The context of this passage makes it clear that the issue being addressed is not one of general theology but rather a very specific and practical command to recognize YHWH as Israel's only god and the only god to be worshiped

This is a FAIR Wiki scripture article. It discusses scriptures commonly used by those who attack the Church, as well as references to other FAIR Wiki articles that discuss the issues raised by the critics. For other scriptures, please see the Scripture index.

King James Version

Ye are my witnesses, saith the LORD, and my servant whom I have chosen: that ye may know and believe me, and understand that I am he: before me there was no God formed, neither shall there be after me. Isaiah 43:10

Other translation(s)

"You are my witnesses," declares the LORD, "and my servant whom I have chosen, so that you may know and believe me and understand that I am he. Before me no god was formed, nor will there be one after me. (NIV)

Use or misuse by Church critics

This verse is used as a proof-text by critics of the LDS doctrines of the plurality of gods and the deification of man. It is claimed that this verse proves that there never has been or ever will be another being who could properly be called a god.

Commentary

This passage and other similar proof texts from the Hebrew scriptures are misused by critics. When read in context, it is clear that the intent of the passage is to differentiate YHWH from the foreign gods and idols in the cultures surrounding the Jews.

Verses 11 - 13 are a continuation of the statement by God:

I, even I, am the LORD, and apart from me there is no savior.

I have revealed and saved and proclaimed—I, and not some foreign god among you.

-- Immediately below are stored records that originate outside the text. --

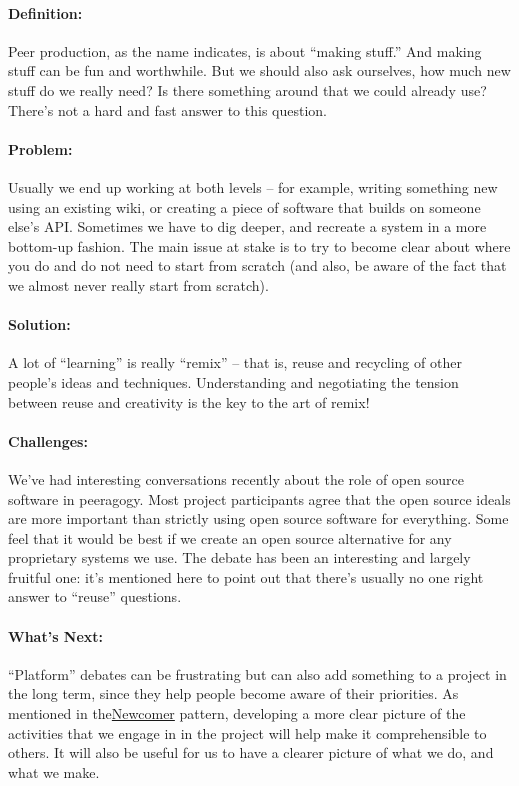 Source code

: \paragraph{Definition:} Peer production, as the name indicates, is about
``making stuff.'' And making stuff can be fun and worthwhile. But we
should also ask ourselves, how much new stuff do we really need? Is
there something around that we could already use? There's not a hard and
fast answer to this question.

\paragraph{Problem:} Usually we end up working at both levels -- for
example, writing something new using an existing wiki, or creating a
piece of software that builds on someone else's API. Sometimes we have
to dig deeper, and recreate a system in a more bottom-up fashion. The
main issue at stake is to try to become clear about where you do and do
not need to start from scratch (and also, be aware of the fact that we
almost never really start from scratch).

\paragraph{Solution:} A lot of ``learning'' is really ``remix'' -- that is,
reuse and recycling of other people's ideas and techniques.
Understanding and negotiating the tension between reuse and creativity
is the key to the art of remix!

\paragraph{Challenges:} We've had interesting conversations recently about
the role of open source software in peeragogy. Most project participants
agree that the open source ideals are more important than strictly using
open source software for everything. Some feel that it would be best if
we create an open source alternative for any proprietary systems we use.
The debate has been an interesting and largely fruitful one: it's
mentioned here to point out that there's usually no one right answer to
``reuse'' questions.

\paragraph{What's Next:} ``Platform'' debates can be frustrating but can
also add something to a project in the long term, since they help people
become aware of their priorities. As mentioned in
the\href{http://peeragogy.org/patterns/newcomer/}{Newcomer} pattern,
developing a more clear picture of the activities that we engage in in
the project will help make it comprehensible to others. It will also be
useful for us to have a clearer picture of what we do, and what we make.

You are my witnesses," declares the LORD, "that I am God.

Yes, and from ancient days I am he. No one can deliver out of my hand. When I act, who can reverse it?" (NIV)

The context of this passage makes it clear that the issue being addressed is not one of general theology but rather a very specific and practical command to recognize YHWH as Israel's only god and the only god to be worshiped.

In addition to misapplying this passage, critics also fail to recognize the growing body of evidence that shows that the Jewish religion was not strictly monotheistic until quite late in its development, certainly after the era in which Isaiah was written. When this evidence is considered, it appears that Judaism originally taught that though there are indeed other divine beings, some of whom are called gods, none of these are to be worshiped except for the God of gods who created all things and who revealed Himself to Moses.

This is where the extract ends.